Exercise objective – Run through the records and, wherever a line holds the word "with", return that line.

[Source data]

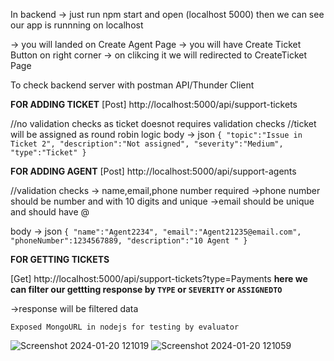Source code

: In backend -> just run npm start and open (localhost 5000) then we can see our app is runnning on localhost 


-> you will landed on Create Agent Page 
-> you will have Create Ticket Button on right corner 
-> on clikcing it we will redirected to CreateTicket Page

To check backend server with postman API/Thunder Client 

**FOR ADDING TICKET**
[Post] http://localhost:5000/api/support-tickets

//no validation checks as ticket doesnot requires validation checks
//ticket will be assigned as round robin logic
body -> json 
`{
  "topic":"Issue in Ticket 2",
  "description":"Not assigned",
  "severity":"Medium",
  "type":"Ticket"
}`



**FOR ADDING AGENT**
[Post] http://localhost:5000/api/support-agents

//validation checks
-> name,email,phone number required
->phone number should be number and with 10 digits and unique
->email should be unique and should have @

body -> json
`{
  "name":"Agent2234",
  "email":"Agent21235@email.com",
  "phoneNumber":1234567889,
  "description":"10 Agent "
}`


**FOR GETTING TICKETS**

[Get]  http://localhost:5000/api/support-tickets?type=Payments
**here we can filter our gettting response by `TYPE` or `SEVERITY` or `ASSIGNEDTO`**

->response will be filtered data

`Exposed MongoURL in nodejs for testing by evaluator`

![Screenshot 2024-01-20 121019](https://github.com/nandu-full-stack/Support-Agent-Ticket/assets/143785288/5f57cda8-4f60-407f-91e8-ead3b0573765)
![Screenshot 2024-01-20 121059](https://github.com/nandu-full-stack/Support-Agent-Ticket/assets/143785288/e2adc614-d995-4fcf-bb85-56d94547c6ad)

[/Source data]

Reply to the exercise –
To check backend server with postman API/Thunder Client 
->phone number should be number and with 10 digits and unique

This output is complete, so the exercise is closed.